Un’ora è passata veloce come accade sempre durante l’ascolto delle belle storie. I tre gruppi in cui eravamo divisi si sono quindi riuniti per raccontare gli uni agli altri quanto era emerso.
Il sogno non è una fantasia ma una vocazione che ti chiama dal futuro. Il sogno deve essere il più grande possibile. I sogni collettivi sono più forti di quelli individuali
Sono le parole di imprenditori, di persone che ogni giorno alzano la cornetta decine di volte, che controllano processi e meccanismi, che licenziano e assumono, che amministrano e che hanno la responsabilità di famiglie e territori.
Forse è questa la leadership umanistica, essere alla guida ma essere anche umano, ricordarsi la responsabilità dell’ascolto e del dialogo ma anche quella del sogno.
Quello che mi porto a casa dopo questo viaggio nel XXI secolo, oltre le macerie della lamentela e del cinismo, è un senso di umanità e di fragilità, che non incontro mai nel lavoro.

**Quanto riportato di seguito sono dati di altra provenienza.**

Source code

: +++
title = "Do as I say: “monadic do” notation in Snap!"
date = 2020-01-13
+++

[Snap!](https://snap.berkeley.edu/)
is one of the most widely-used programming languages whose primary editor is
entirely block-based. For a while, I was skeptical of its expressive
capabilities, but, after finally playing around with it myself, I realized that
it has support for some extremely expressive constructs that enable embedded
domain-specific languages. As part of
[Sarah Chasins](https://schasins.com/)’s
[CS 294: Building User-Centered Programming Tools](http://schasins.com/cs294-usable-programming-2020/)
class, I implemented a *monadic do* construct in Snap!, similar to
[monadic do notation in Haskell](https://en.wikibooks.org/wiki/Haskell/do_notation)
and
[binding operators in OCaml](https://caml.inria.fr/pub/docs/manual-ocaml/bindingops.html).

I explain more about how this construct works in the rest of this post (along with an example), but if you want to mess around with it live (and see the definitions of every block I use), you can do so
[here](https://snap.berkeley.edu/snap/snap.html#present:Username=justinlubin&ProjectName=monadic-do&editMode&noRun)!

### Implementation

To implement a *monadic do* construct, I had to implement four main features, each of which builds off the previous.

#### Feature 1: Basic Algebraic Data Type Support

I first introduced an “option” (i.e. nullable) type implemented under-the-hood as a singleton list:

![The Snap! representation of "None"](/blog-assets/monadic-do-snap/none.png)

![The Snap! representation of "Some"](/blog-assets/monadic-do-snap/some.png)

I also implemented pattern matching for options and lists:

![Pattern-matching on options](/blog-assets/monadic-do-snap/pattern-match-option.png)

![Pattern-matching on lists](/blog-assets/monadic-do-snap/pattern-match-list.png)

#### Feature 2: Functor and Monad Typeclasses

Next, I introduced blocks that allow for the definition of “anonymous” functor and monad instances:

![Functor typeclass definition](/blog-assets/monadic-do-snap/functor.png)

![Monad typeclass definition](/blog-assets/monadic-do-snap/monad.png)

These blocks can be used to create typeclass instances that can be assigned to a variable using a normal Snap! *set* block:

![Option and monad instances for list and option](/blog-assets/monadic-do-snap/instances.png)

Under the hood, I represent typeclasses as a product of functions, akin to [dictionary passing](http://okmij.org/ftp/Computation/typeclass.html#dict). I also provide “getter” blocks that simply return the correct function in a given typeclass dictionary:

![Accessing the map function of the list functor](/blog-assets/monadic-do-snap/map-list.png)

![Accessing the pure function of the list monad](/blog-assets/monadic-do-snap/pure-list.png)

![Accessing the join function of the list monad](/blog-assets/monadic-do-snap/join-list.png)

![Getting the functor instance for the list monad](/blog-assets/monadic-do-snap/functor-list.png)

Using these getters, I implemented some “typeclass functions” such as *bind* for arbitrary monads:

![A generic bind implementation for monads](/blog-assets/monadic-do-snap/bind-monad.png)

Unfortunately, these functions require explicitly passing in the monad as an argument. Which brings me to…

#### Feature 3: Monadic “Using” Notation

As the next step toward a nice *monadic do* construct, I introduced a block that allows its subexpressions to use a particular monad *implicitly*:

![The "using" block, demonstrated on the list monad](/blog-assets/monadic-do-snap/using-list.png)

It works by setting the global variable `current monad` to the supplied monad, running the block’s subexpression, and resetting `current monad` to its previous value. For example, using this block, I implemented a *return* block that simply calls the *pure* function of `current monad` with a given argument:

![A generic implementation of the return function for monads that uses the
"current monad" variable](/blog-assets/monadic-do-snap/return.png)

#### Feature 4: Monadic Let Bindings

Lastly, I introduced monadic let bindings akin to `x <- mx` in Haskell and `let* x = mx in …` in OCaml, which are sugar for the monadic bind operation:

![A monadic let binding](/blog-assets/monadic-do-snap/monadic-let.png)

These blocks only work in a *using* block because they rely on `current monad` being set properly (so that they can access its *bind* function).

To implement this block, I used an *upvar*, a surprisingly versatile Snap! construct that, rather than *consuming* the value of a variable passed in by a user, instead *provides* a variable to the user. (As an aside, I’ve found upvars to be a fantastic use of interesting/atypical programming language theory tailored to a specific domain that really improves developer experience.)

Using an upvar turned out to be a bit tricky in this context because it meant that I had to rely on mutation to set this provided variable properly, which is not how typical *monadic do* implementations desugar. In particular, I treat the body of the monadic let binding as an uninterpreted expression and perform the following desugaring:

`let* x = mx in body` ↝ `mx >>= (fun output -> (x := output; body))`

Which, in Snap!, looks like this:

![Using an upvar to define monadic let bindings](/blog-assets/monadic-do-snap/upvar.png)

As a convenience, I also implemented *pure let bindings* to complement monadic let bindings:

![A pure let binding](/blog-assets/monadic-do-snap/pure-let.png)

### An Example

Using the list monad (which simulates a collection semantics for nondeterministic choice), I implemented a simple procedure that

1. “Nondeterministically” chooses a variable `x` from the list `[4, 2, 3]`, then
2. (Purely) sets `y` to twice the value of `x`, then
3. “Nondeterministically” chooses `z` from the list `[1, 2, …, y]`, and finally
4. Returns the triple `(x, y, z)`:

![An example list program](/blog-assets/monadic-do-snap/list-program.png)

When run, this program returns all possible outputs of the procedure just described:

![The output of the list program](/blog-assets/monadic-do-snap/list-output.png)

Non c’era bisogno di nessuna corazza qui, di nessun discorso per vendere di più e meglio, c’erano solo degli esseri umani che si confrontavano tra loro.
Il lavoro occupa gran parte delle nostre giornate. Riflessioni di questo tipo, le emozioni che suscitano sono un punto di partenza importantissimo. Se vogliamo arrivare da qualche parte come specie, bisogna partire da qui, da noi stessi. La leadership umanistica è il tentativo onesto di affrontare questo viaggio, di fissare una destinazione che ha molto a che vedere con la felicità.
Ritrovo molte parole e temi di “C’era una volta… un cantastorie in azienda”, scritto nel 2011 con storie così, umanità sopra a tutto. È ciò che emerge nei momenti di crisi, la risorsa sostenibile più inesauribile che ci sia sul pianeta. Grazie Luca, sono notizie che credo ponti e danno speranza.
Grazie a te Piera. I movimenti in atto sono molti, già dal 2011 e anche oltre. Serve qualcuno che li racconti anche al di fuori dei circoli ristretti che spesso abitiamo. Bisogna preparare il terreno e seminare nuove idee.